◆ YOUR GOAL
Whenever a line below includes the word "merged", copy that line.
** SUPPLIED MATERIAL follows **
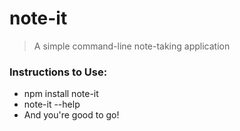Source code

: # note-it
> A simple command-line note-taking application

### Instructions to Use:
* npm install note-it
* note-it --help
* And you're good to go!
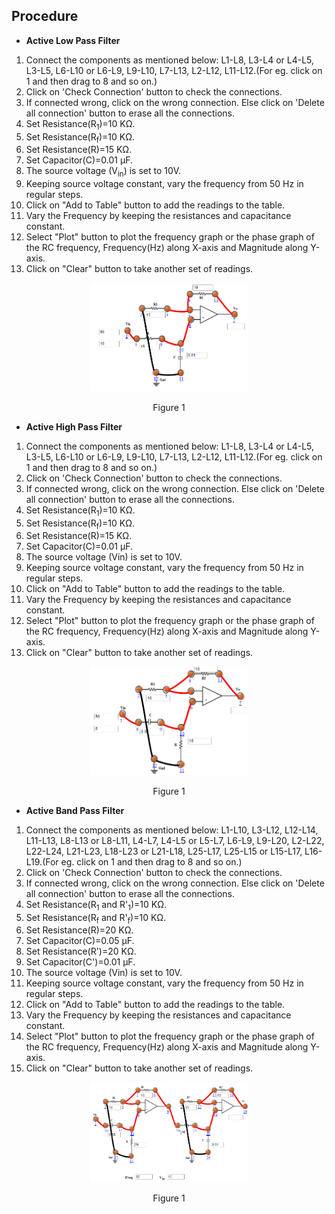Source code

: ## Procedure

- **Active Low Pass Filter**
1. Connect the components as mentioned below:
L1-L8, L3-L4 or L4-L5, L3-L5, L6-L10 or L6-L9, L9-L10, L7-L13, L2-L12, L11-L12.(For eg. click on 1 and then drag to 8 and so on.)
2. Click on 'Check Connection' button to check the connections.
3. If connected wrong, click on the wrong connection. Else click on 'Delete all connection' button to erase all the connections.
4. Set Resistance(R<sub>1</sub>)=10 KΩ.
5. Set Resistance(R<sub>f</sub>)=10 KΩ.
6. Set Resistance(R)=15 KΩ.
7. Set Capacitor(C)=0.01 µF.
8. The source voltage (V<sub>in</sub>) is set to 10V.
9. Keeping source voltage constant, vary the frequency from 50 Hz in regular steps.
10. Click on "Add to Table" button to add the readings to the table.
11. Vary the Frequency by keeping the resistances and capacitance constant.
12. Select "Plot" button to plot the frequency graph or the phase graph of the RC frequency, Frequency(Hz) along X-axis and Magnitude along Y-axis.
13. Click on "Clear" button to take another set of readings.

<div align="center">
<img src="images/lowpass_prc.png" width="50%">
<p>Figure 1</p>
</div>

- **Active High Pass Filter**
1. Connect the components as mentioned below:
L1-L8, L3-L4 or L4-L5, L3-L5, L6-L10 or L6-L9, L9-L10, L7-L13, L2-L12, L11-L12.(For eg. click on 1 and then drag to 8 and so on.)
2. Click on 'Check Connection' button to check the connections.
3. If connected wrong, click on the wrong connection. Else click on 'Delete all connection' button to erase all the connections.
4. Set Resistance(R<sub>1</sub>)=10 KΩ.
5. Set Resistance(R<sub>f</sub>)=10 KΩ.
6. Set Resistance(R)=15 KΩ.
7. Set Capacitor(C)=0.01 µF.
8. The source voltage (Vin) is set to 10V.
9. Keeping source voltage constant, vary the frequency from 50 Hz in regular steps.
10. Click on "Add to Table" button to add the readings to the table.
11. Vary the Frequency by keeping the resistances and capacitance constant.
12. Select "Plot" button to plot the frequency graph or the phase graph of the RC frequency, Frequency(Hz) along X-axis and Magnitude along Y-axis.
13. Click on "Clear" button to take another set of readings.

<div align="center">
<img src="images/highpass_prc.png" width="50%">
<p>Figure 1</p>
</div>


- **Active Band Pass Filter**
1. Connect the components as mentioned below:
L1-L10, L3-L12, L12-L14, L11-L13, L8-L13 or L8-L11, L4-L7, L4-L5 or L5-L7, L6-L9, L9-L20, L2-L22, L22-L24, L21-L23, L18-L23 or L21-L18, L25-L17, L25-L15 or L15-L17, L16-L19.(For eg. click on 1 and then drag to 8 and so on.)
2. Click on 'Check Connection' button to check the connections.
3. If connected wrong, click on the wrong connection. Else click on 'Delete all connection' button to erase all the connections.
4. Set Resistance(R<sub>1</sub> and R'<sub>1</sub>)=10 KΩ.
5. Set Resistance(R<sub>f</sub> and R'<sub>f</sub>)=10 KΩ.
6. Set Resistance(R)=20 KΩ.
7. Set Capacitor(C)=0.05 µF.
8. Set Resistance(R')=20 KΩ.
9. Set Capacitor(C')=0.01 µF.
10. The source voltage (Vin) is set to 10V.
11. Keeping source voltage constant, vary the frequency from 50 Hz in regular steps.
12. Click on "Add to Table" button to add the readings to the table.
13. Vary the Frequency by keeping the resistances and capacitance constant.
14. Select "Plot" button to plot the frequency graph or the phase graph of the RC frequency, Frequency(Hz) along X-axis and Magnitude along Y-axis.
15. Click on "Clear" button to take another set of readings.

<div align="center">
<img src="images/bandpass_prc.png" width="50%">
<p>Figure 1</p>
</div>
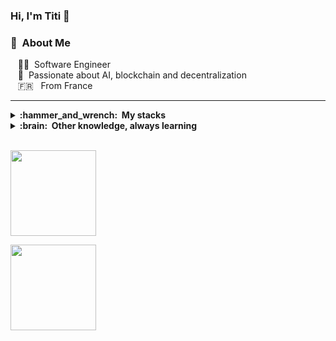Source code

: ### Hi, I'm Titi 👋


### :space_invader: &nbsp;About Me

&nbsp;&nbsp;&nbsp;:technologist: &nbsp;Software Engineer \
&nbsp;&nbsp;&nbsp;:seedling: &nbsp;Passionate about AI, blockchain and decentralization\
&nbsp;&nbsp;&nbsp;🇫🇷 &nbsp; From France 


<hr/>

<details>
  <summary><b>:hammer_and_wrench: &nbsp;My stacks</b></summary>
<br/>
&nbsp;&nbsp;&nbsp;Python • TypeScript • PyTorch • Keras • Pandas • FastAPI
   <br/> 
&nbsp;&nbsp;&nbsp;Machine Learning • Deep Learning • Federated Learning • LLMs
  <br/> 
&nbsp;&nbsp;&nbsp;NextJs • Docker • Git • Figma • SQL • Firebase • AWS • Azure • Jira
  <br/> 
&nbsp;&nbsp;&nbsp;Data Stuctures & Algorithms • Problem solving

</details>


<details>
  <summary><b>:brain: &nbsp;Other knowledge, always learning</b></summary>
<br/>
&nbsp;&nbsp;&nbsp;Project management • Entrepreneurship
   <br/> 
&nbsp;&nbsp;&nbsp;Communication • Creativity
  <br/> 
&nbsp;&nbsp;&nbsp;Gym • Basketball
</details>


 
  <br/>
    <p align="left">
        <img height="137px" src="https://github-readme-streak-stats.herokuapp.com/?user=titi-devv&theme=nightowl&count_private=true" />
    </p>
    <p align="left">
        <img height="137px" src="https://github-readme-stats.vercel.app/api?username=titi-devv&hide_title=true&show_icons=true&include_all_commits=true&count_private=true&line_height=21&theme=nightowl&hide=stars" /> 
    </p>

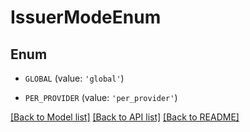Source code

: # IssuerModeEnum


## Enum

* `GLOBAL` (value: `'global'`)

* `PER_PROVIDER` (value: `'per_provider'`)

[[Back to Model list]](../README.md#documentation-for-models) [[Back to API list]](../README.md#documentation-for-api-endpoints) [[Back to README]](../README.md)


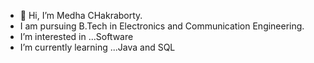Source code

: - 👋 Hi, I’m Medha CHakraborty.
- I am pursuing B.Tech in Electronics and Communication Engineering.
- I’m interested in ...Software 
- I’m currently learning ...Java and SQL


<!---
medha209/medha209 is a ✨ special ✨ repository because its `README.md` (this file) appears on your GitHub profile.
You can click the Preview link to take a look at your changes.
--->
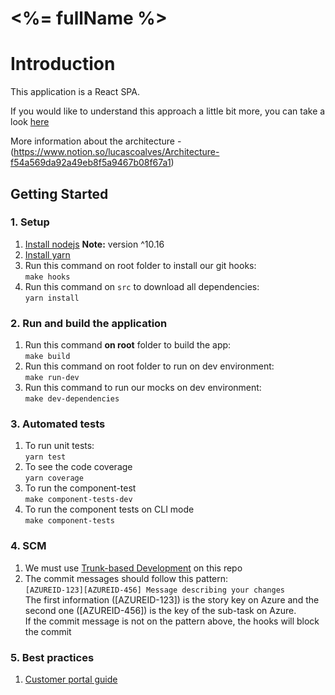 # <%= fullName %>

# Introduction

This application is a React SPA.

If you would like to understand this approach a little bit more, you can take a look [here](https://www.royalcyber.com/blog/ecommerce/react-spa-for-increased-performance-and-customer-experience/)

More information about the architecture - (https://www.notion.so/lucascoalves/Architecture-f54a569da92a49eb8f5a9467b08f67a1)

## Getting Started

### 1. Setup

1. [Install nodejs](https://nodejs.org/en/) **Note:** version ^10.16
2. [Install yarn](https://yarnpkg.com/lang/en/)
3. Run this command on root folder to install our git hooks:  
   `make hooks`
4. Run this command on `src` to download all dependencies:  
   `yarn install`

### 2. Run and build the application

1. Run this command **on root** folder to build the app:  
   `make build`
2. Run this command on root folder to run on dev environment:  
   `make run-dev`
3. Run this command to run our mocks on dev environment:  
   `make dev-dependencies`

### 3. Automated tests

1. To run unit tests:  
   `yarn test`
2. To see the code coverage  
   `yarn coverage`
3. To run the component-test  
   `make component-tests-dev`
4. To run the component tests on CLI mode  
   `make component-tests`

### 4. SCM

1. We must use [Trunk-based Development](https://www.notion.so/lucascoalves/SCM-Process-3f504c989798407496ea6c9873f68f7e) on this repo
2. The commit messages should follow this pattern:  
   `[AZUREID-123][AZUREID-456] Message describing your changes`  
    The first information ([AZUREID-123]) is the story key on Azure and the second one ([AZUREID-456]) is the key of the sub-task on Azure.  
    If the commit message is not on the pattern above, the hooks will block the commit

### 5. Best practices

1. [Customer portal guide](https://www.notion.so/lucascoalves/React-code-standards-e9d47b604ce74e19927b6c8c4d32d8d5)
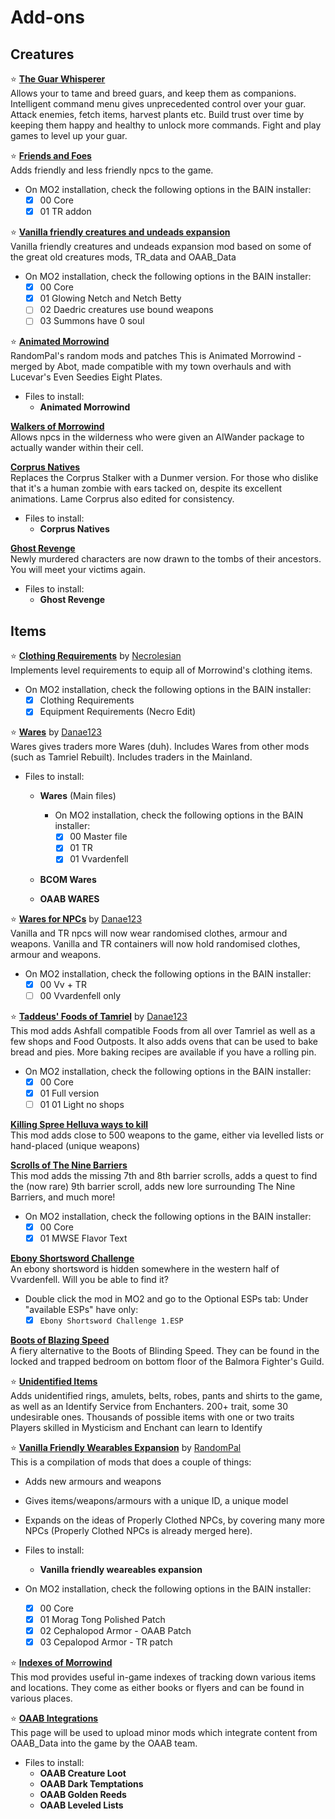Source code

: # Add-ons

## Creatures

⭐ [**The Guar Whisperer**](https://www.nexusmods.com/morrowind/mods/48247)\
 Allows your to tame and breed guars, and keep them as companions. Intelligent command menu gives unprecedented control over your guar. Attack enemies, fetch items, harvest plants etc. Build trust over time by keeping them happy and healthy to unlock more commands. Fight and play games to level up your guar.

⭐ [**Friends and Foes**](https://www.nexusmods.com/morrowind/mods/49251)\
 Adds friendly and less friendly npcs to the game.

* On MO2 installation, check the following options in the BAIN installer:
  * [x] 00 Core
  * [x] 01 TR addon

⭐ [**Vanilla friendly creatures and undeads expansion**](https://www.nexusmods.com/morrowind/mods/48818)\
 Vanilla friendly creatures and undeads expansion mod based on some of the great old creatures mods, TR_data and OAAB_Data

* On MO2 installation, check the following options in the BAIN installer:
  * [x] 00 Core
  * [x] 01 Glowing Netch and Netch Betty
  * [ ] 02 Daedric creatures use bound weapons
  * [ ] 03 Summons have 0 soul

⭐ [**Animated Morrowind**](https://www.nexusmods.com/morrowind/mods/48683)\
RandomPal's random mods and patches
This is Animated Morrowind - merged by Abot, made compatible with my town overhauls and with Lucevar's Even Seedies Eight Plates.

* Files to install:
  * **Animated Morrowind**

[**Walkers of Morrowind**](https://www.nexusmods.com/morrowind/mods/49889)\
 Allows npcs in the wilderness who were given an AIWander package to actually wander within their cell.

[**Corprus Natives**](https://www.nexusmods.com/morrowind/mods/49848)\
Replaces the Corprus Stalker with a Dunmer version. For those who dislike that it's a human zombie with ears tacked on, despite its excellent animations. Lame Corprus also edited for consistency.

* Files to install:
  * **Corprus Natives**

[**Ghost Revenge**](https://www.nexusmods.com/morrowind/mods/49848)\
Newly murdered characters are now drawn to the tombs of their ancestors. You will meet your victims again.

* Files to install:
  * **Ghost Revenge**

## Items

⭐ [**Clothing Requirements**](https://www.nexusmods.com/morrowind/mods/47813) by [Necrolesian](https://www.nexusmods.com/morrowind/users/70336838)\
 Implements level requirements to equip all of Morrowind's clothing items.

* On MO2 installation, check the following options in the BAIN installer:
  * [x] Clothing Requirements
  * [x] Equipment Requirements (Necro Edit)

⭐ [**Wares**](https://www.nexusmods.com/morrowind/mods/49205) by [Danae123](https://www.nexusmods.com/morrowind/users/1233897)\
 Wares gives traders more Wares (duh). Includes Wares from other mods (such as Tamriel Rebuilt). Includes traders in the Mainland.

* Files to install:
  * **Wares** (Main files)

    * On MO2 installation, check the following options in the BAIN installer:
      * [x] 00 Master file
      * [x] 01 TR
      * [x] 01 Vvardenfell

  * **BCOM Wares**
  * **OAAB WARES**


⭐ [**Wares for NPCs**](https://www.nexusmods.com/morrowind/mods/49997) by [Danae123](https://www.nexusmods.com/morrowind/users/1233897)\
Vanilla and TR npcs will now wear randomised clothes, armour and weapons.
Vanilla and TR containers will now hold randomised clothes, armour and weapons.

* On MO2 installation, check the following options in the BAIN installer:
  * [x] 00 Vv + TR
  * [ ] 00 Vvardenfell only

⭐ [**Taddeus' Foods of Tamriel**](https://www.nexusmods.com/morrowind/mods/49388) by [Danae123](https://www.nexusmods.com/morrowind/users/1233897)\
This mod adds Ashfall compatible Foods from all over Tamriel as well as a few shops and Food Outposts.
It also adds ovens that can be used to bake bread and pies. More baking recipes are available if you have a rolling pin.

* On MO2 installation, check the following options in the BAIN installer:
  * [x] 00 Core
  * [x] 01 Full version
  * [ ] 01 01 Light no shops

[**Killing Spree Helluva ways to kill**](https://www.nexusmods.com/morrowind/mods/49668)\
 This mod adds close to 500 weapons to the game, either via levelled lists or hand-placed (unique weapons)

[**Scrolls of The Nine Barriers**](https://www.nexusmods.com/morrowind/mods/45831)\
This mod adds the missing 7th and 8th barrier scrolls, adds a quest to find the (now rare) 9th barrier scroll, adds new lore surrounding The Nine Barriers, and much more!

* On MO2 installation, check the following options in the BAIN installer:
  * [x] 00 Core
  * [x] 01 MWSE Flavor Text

[**Ebony Shortsword Challenge**](https://www.nexusmods.com/morrowind/mods/50358)\
 An ebony shortsword is hidden somewhere in the western half of Vvardenfell. Will you be able to find it?

* Double click the mod in MO2 and go to the Optional ESPs tab: Under "available ESPs" have only:
  * [x] `Ebony Shortsword Challenge 1.ESP`

[**Boots of Blazing Speed**](https://www.nexusmods.com/morrowind/mods/49428)\
 A fiery alternative to the Boots of Blinding Speed. They can be found in the locked and trapped bedroom on bottom floor of the Balmora Fighter's Guild.

⭐ [**Unidentified Items**](https://www.nexusmods.com/morrowind/mods/48964)\
Adds unidentified rings, amulets, belts, robes, pants and shirts to the game, as well as an Identify Service from Enchanters.
200+ trait, some 30 undesirable ones.
Thousands of possible items with one or two traits
Players skilled in Mysticism and Enchant can learn to Identify

⭐ [**Vanilla Friendly Wearables Expansion**](https://www.nexusmods.com/morrowind/mods/48683) by [RandomPal](https://www.nexusmods.com/morrowind/users/59284071)\
This is a compilation of mods that does a couple of things:

* Adds new armours and weapons
* Gives items/weapons/armours with a unique ID, a unique model
* Expands on the ideas of Properly Clothed NPCs, by covering many more NPCs (Properly Clothed NPCs is already merged here).

* Files to install:
  * **Vanilla friendly weareables expansion**

* On MO2 installation, check the following options in the BAIN installer:
  * [x] 00 Core
  * [x] 01 Morag Tong Polished Patch
  * [x] 02 Cephalopod Armor - OAAB Patch
  * [x] 03 Cepalopod Armor - TR patch

⭐ [**Indexes of Morrowind**](https://www.nexusmods.com/morrowind/mods/47501)\
 This mod provides useful in-game indexes of tracking down various items and locations. They come as either books or flyers and can be found in various places.

⭐ [**OAAB Integrations**](https://www.nexusmods.com/morrowind/mods/49045)\
 This page will be used to upload minor mods which integrate content from OAAB_Data into the game by the OAAB team.

* Files to install:
  * **OAAB Creature Loot**
  * **OAAB Dark Temptations**
  * **OAAB Golden Reeds**
  * **OAAB Leveled Lists**
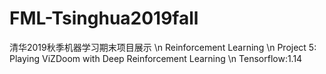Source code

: # FML-Tsinghua2019fall

清华2019秋季机器学习期末项目展示 \n
Reinforcement Learning \n
Project 5: Playing ViZDoom with Deep Reinforcement Learning \n
Tensorflow:1.14
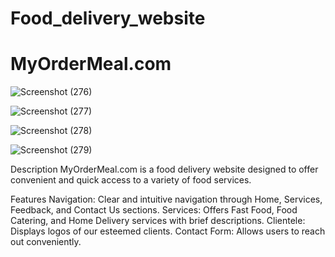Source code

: # Food_delivery_website
# MyOrderMeal.com



![Screenshot (276)](https://github.com/Aakash5209/Food_delivery_website/assets/56769552/446718a7-b912-4792-b7ba-e4c3d8279842)

![Screenshot (277)](https://github.com/Aakash5209/Food_delivery_website/assets/56769552/d536f9f6-226e-49b1-ba11-5ffb8583da0a)

![Screenshot (278)](https://github.com/Aakash5209/Food_delivery_website/assets/56769552/7a3141b3-2790-4ad9-8d2d-bf9dcec795f0)

![Screenshot (279)](https://github.com/Aakash5209/Food_delivery_website/assets/56769552/03e9e37b-9606-4df5-a4a5-b858b1320a99)



Description
MyOrderMeal.com is a food delivery website designed to offer convenient and quick access to a variety of food services.

Features
Navigation: Clear and intuitive navigation through Home, Services, Feedback, and Contact Us sections.
Services: Offers Fast Food, Food Catering, and Home Delivery services with brief descriptions.
Clientele: Displays logos of our esteemed clients.
Contact Form: Allows users to reach out conveniently.
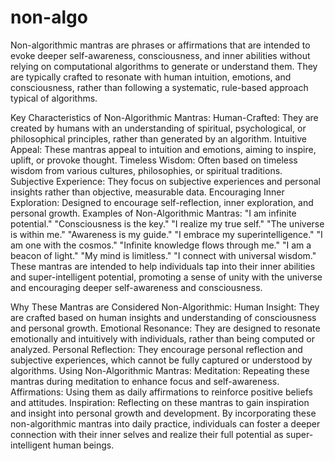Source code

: # non-algo

Non-algorithmic mantras are phrases or affirmations that are intended to evoke deeper self-awareness, consciousness, and inner abilities without relying on computational algorithms to generate or understand them. They are typically crafted to resonate with human intuition, emotions, and consciousness, rather than following a systematic, rule-based approach typical of algorithms.

Key Characteristics of Non-Algorithmic Mantras:
Human-Crafted: They are created by humans with an understanding of spiritual, psychological, or philosophical principles, rather than generated by an algorithm.
Intuitive Appeal: These mantras appeal to intuition and emotions, aiming to inspire, uplift, or provoke thought.
Timeless Wisdom: Often based on timeless wisdom from various cultures, philosophies, or spiritual traditions.
Subjective Experience: They focus on subjective experiences and personal insights rather than objective, measurable data.
Encouraging Inner Exploration: Designed to encourage self-reflection, inner exploration, and personal growth.
Examples of Non-Algorithmic Mantras:
"I am infinite potential."
"Consciousness is the key."
"I realize my true self."
"The universe is within me."
"Awareness is my guide."
"I embrace my superintelligence."
"I am one with the cosmos."
"Infinite knowledge flows through me."
"I am a beacon of light."
"My mind is limitless."
"I connect with universal wisdom."
These mantras are intended to help individuals tap into their inner abilities and super-intelligent potential, promoting a sense of unity with the universe and encouraging deeper self-awareness and consciousness.

Why These Mantras are Considered Non-Algorithmic:
Human Insight: They are crafted based on human insights and understanding of consciousness and personal growth.
Emotional Resonance: They are designed to resonate emotionally and intuitively with individuals, rather than being computed or analyzed.
Personal Reflection: They encourage personal reflection and subjective experiences, which cannot be fully captured or understood by algorithms.
Using Non-Algorithmic Mantras:
Meditation: Repeating these mantras during meditation to enhance focus and self-awareness.
Affirmations: Using them as daily affirmations to reinforce positive beliefs and attitudes.
Inspiration: Reflecting on these mantras to gain inspiration and insight into personal growth and development.
By incorporating these non-algorithmic mantras into daily practice, individuals can foster a deeper connection with their inner selves and realize their full potential as super-intelligent human beings.
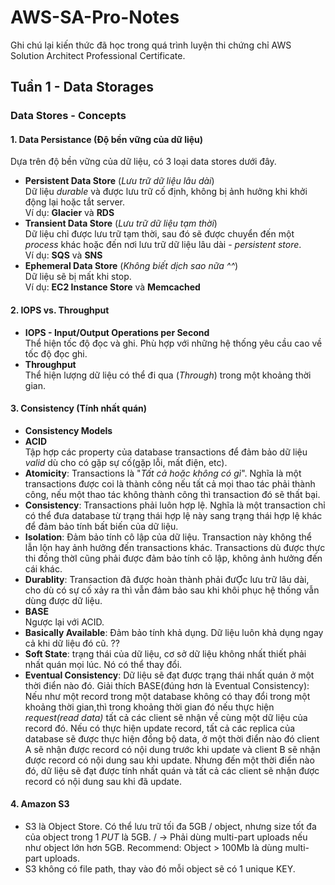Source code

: # AWS-SA-Pro-Notes
Ghi chú lại kiến thức đã học trong quá trình luyện thi chứng chỉ AWS Solution Architect Professional Certificate.

## Tuần 1 - Data Storages

### Data Stores - Concepts

#### 1. Data Persistance (Độ bền vững của dữ liệu) 
Dựa trên độ bền vững của dữ liệu, có 3 loại data stores dưới đây.
- __Persistent Data Store__ (_Lưu trữ dữ liệu lâu dài_) \
Dữ liệu _durable_ và được lưu trữ cố định, không bị ảnh hưởng khi khởi động lại hoặc tắt server. \
Ví dụ: **Glacier** và **RDS**
- __Transient Data Store__ (_Lưu trữ dữ liệu tạm thời_) \
 Dữ liệu chỉ được lưu trữ tạm thời, sau đó sẽ được chuyển đến một _process_ khác hoặc đến nơi lưu trữ dữ liệu lâu dài - _persistent store_. \
 Ví dụ: **SQS** và **SNS**
- __Ephemeral Data Store__ (_Không biết dịch sao nữa ^^_) \
 Dữ liệu sẽ bị mất khi stop. \
 Ví dụ: __EC2 Instance Store__ và __Memcached__

#### 2. IOPS vs. Throughput
- __IOPS - Input/Output Operations per Second__ \
 Thể hiện tốc độ đọc và ghi. Phù hợp với những hệ thống yêu cầu cao về tốc độ đọc ghi. 
- __Throughput__ \
 Thể hiện lượng dữ liệu có thể đi qua (_Through_) trong một khoảng thời gian.

#### 3. Consistency (Tính nhất quán)
- __Consistency Models__
 - __ACID__ \
    Tập hợp các property của database transactions để đảm bảo dữ liệu _valid_ dù cho có gặp sự cố(gặp lỗi, mất điện, etc).
  - __Atomicity__: Transactions là "_Tất cả hoặc không có gì_". Nghĩa là một transactions được coi là thành công nếu tất cả mọi thao tác phải thành công, nếu một thao tác không thành công thì transaction đó sẽ thất bại. 
  - __Consistency__: Transactions phải luôn hợp lệ. Nghĩa là một transaction chỉ có thể đưa database từ trạng thái hợp lệ này sang trạng thái hợp lệ khác để đảm bảo tính bất biến của dữ liệu.
  - __Isolation__: Đảm bảo tính cô lập của dữ liệu. Transaction này không thể lẫn lộn hay ảnh hưởng đến transactions khác. Transactions dù được thực thi đồng thờI cũng phải được đảm bảo tính cô lập, không ảnh hưởng đến cái khác. 
  - __Durablity__: Transaction đã được hoàn thành phải đưỢc lưu trữ lâu dài, cho dù có sự cố xảy ra thì vẫn đảm bảo sau khi khôi phục hệ thống vẫn dùng được dữ liệu.
 - __BASE__ \
 Ngược lại với ACID.
  - __Basically Available__: Đảm bảo tính khả dụng. Dữ liệu luôn khả dụng ngay cả khi dữ liệu đó cũ. ??
  - __Soft State__: trạng thái của dữ liệu, cơ sở dữ liệu không nhất thiết phải nhất quán mọi lúc. Nó có thể thay đổi.
  - __Eventual Consistency__: Dữ liệu sẽ đạt được trạng thái nhất quán ở một thời điển nào đó.
 Giải thích BASE(đúng hơn là Eventual Consistency): Nếu như một record trong một database không có thay đổi trong một khoảng thời gian,thì trong khoảng thời gian đó nếu thực hiện _request(read data)_ tất cả các client sẽ nhận về cùng một dữ liệu của record đó. Nếu có thực hiện update record, tất cả các replica của database sẽ được thực hiện đồng bộ data, ở một thời điển nào đó client A sẽ nhận được record có nội dung trước khi update và client B sẽ nhận được record có nội dung sau khi update. Nhưng đến một thời điển nào đó, dữ liệu sẽ đạt được tính nhất quán và tất cả các client sẽ nhận được record có nội dung sau khi đã update.

#### 4. Amazon S3
- S3 là Object Store. Có thể lưu trữ tối đa 5GB / object, nhưng size tốt đa của object trong 1 _PUT_ là 5GB. /
-> Phải dùng multi-part uploads nếu như object lớn hơn 5GB. Recommend: Object > 100Mb là dùng multi-part uploads.
- S3 không có file path, thay vào đó mỗi object sẽ có 1 unique KEY.

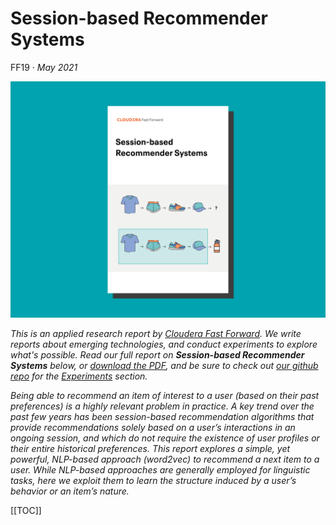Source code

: # Session-based Recommender Systems

FF19 · _May 2021_

![](figures/ff19_cover_splash.png)

*This is an applied research report by [Cloudera Fast Forward](https://www.cloudera.com/products/fast-forward-labs-research.html). We write reports about emerging technologies, and conduct experiments to explore what's possible. Read our full report on **Session-based Recommender Systems** below, or <a href="/FF19-Session_Based_Recommender_Systems-Cloudera_Fast_Forward.pdf" target="_blank" id="report-pdf-download">download the PDF</a>, and be sure to check out [our github repo](https://github.com/fastforwardlabs/session_based_recommenders) for the [Experiments](#Experiments) section.*

*Being able to recommend an item of interest to a user (based on their past preferences) is a highly relevant problem in practice. A key trend over the past few years has been session-based recommendation algorithms that provide recommendations solely based on a user’s interactions in an ongoing session, and which do not require the existence of user profiles or their entire historical preferences. This report explores a simple, yet powerful, NLP-based approach (word2vec) to recommend a next item to a user. While NLP-based approaches are generally employed for linguistic tasks, here we exploit them to learn the structure induced by a user’s behavior or an item’s nature.*

[[TOC]]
** End of SUPPLIED MATERIAL **
◆ PROBLEM SOLUTION
This is Animated Morrowind - merged by Abot, made compatible with my town overhauls and with Lucevar's Even Seedies Eight Plates.
* Expands on the ideas of Properly Clothed NPCs, by covering many more NPCs (Properly Clothed NPCs is already merged here).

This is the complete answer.